As one or more embodiments, in S104, integrating the single-level knowledge graph to obtain a multi-level knowledge graph; the method comprises the following specific steps:

and integrating the single-level knowledge graph by means of entity alignment to obtain a multi-level knowledge graph. Such as: for the separation styrene chemical process, there is a triplet 1< reactor pressure value, influence, compressor power value > at the production process data level, a triplet 2< reactor pressure value, influence, reactor level value > at the process flow level, a triplet 3< reactor at the equipment parameter level, influence, reactor pressure value > and the entity "reactor pressure value" is present in all three triples, then the three independent triples are linked by the entity reactor pressure. The specific illustration is shown in fig. 1, where two nodes connected by a dashed line are the same entity although at different levels, as is the reactor pressure value, although at three levels. The knowledge maps of each level are integrated into a multi-level knowledge map by establishing connection with the same entity in the triplet. The specific schematic diagram is shown in fig. 1.

As one or more embodiments, in S105, a completion operation is performed on the multi-level knowledge graph; the method comprises the following specific steps: knowledge-graph completion is performed by the projE model taking into account semantic information.

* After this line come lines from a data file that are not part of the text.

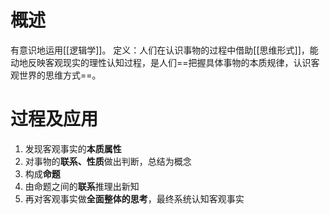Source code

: # 概述
有意识地运用[[逻辑学]]。
定义：人们在认识事物的过程中借助[[思维形式]]，能动地反映客观现实的理性认知过程，是人们==把握具体事物的本质规律，认识客观世界的思维方式==。

# 过程及应用
1. 发现客观事实的**本质属性** 
2. 对事物的**联系、性质**做出判断，总结为概念
3. 构成**命题** 
4. 由命题之间的**联系**推理出新知
5. 再对客观事实做**全面整体的思考**，最终系统认知客观事实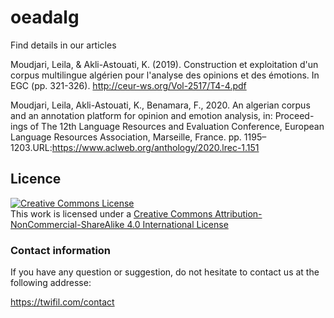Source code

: # oeadalg


Find details in our articles

Moudjari, Leila, & Akli-Astouati, K. (2019). Construction et exploitation d'un corpus multilingue algérien pour l'analyse des opinions et des émotions. In EGC (pp. 321-326).
http://ceur-ws.org/Vol-2517/T4-4.pdf

Moudjari, Leila, Akli-Astouati, K., Benamara, F., 2020. An algerian corpus and an annotation platform for opinion and emotion analysis, in: Proceed-ings of The 12th Language Resources and Evaluation Conference, European Language Resources Association, Marseille, France. pp. 1195–1203.URL:https://www.aclweb.org/anthology/2020.lrec-1.151 


<p><h2>Licence</h2>
<a rel="license" href="http://creativecommons.org/licenses/by-nc-sa/4.0/"><img alt="Creative Commons License" style="border-width:0" src="https://i.creativecommons.org/l/by-nc-sa/4.0/88x31.png" /></a><br />This work is licensed under a <a rel="license" href="http://creativecommons.org/licenses/by-nc-sa/4.0/">Creative Commons Attribution-NonCommercial-ShareAlike 4.0 International License</a></p>


<h3>Contact information</h3>
If you have any question or suggestion, do not hesitate to contact us at the following addresse:

https://twifil.com/contact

Scoring function of the projE model taking into account semantic information:

where h (e, r) represents a scoring function and i represents the i-th entity in the set of entities to be scored. h (e, r) _i Representing the score of the i-th entity in the set of entities to be scored. W represents an sxk matrix formed by the entities to be scored, s represents the number of the entities to be scored, b _p Representing the bias vector.Representing the similarity of the two entities themselves, +.>Vector representing the ith entity of the entity to be scored, e representing the original triplet<h,r,？>Entity h in (a). />The larger the inner product of the two terms, the smaller the distance between the two terms, meaning that the two vectors are semantically smaller, that is, the more similar the two entities are. />Representing the similarity of semantic information of two entity neighbor nodes.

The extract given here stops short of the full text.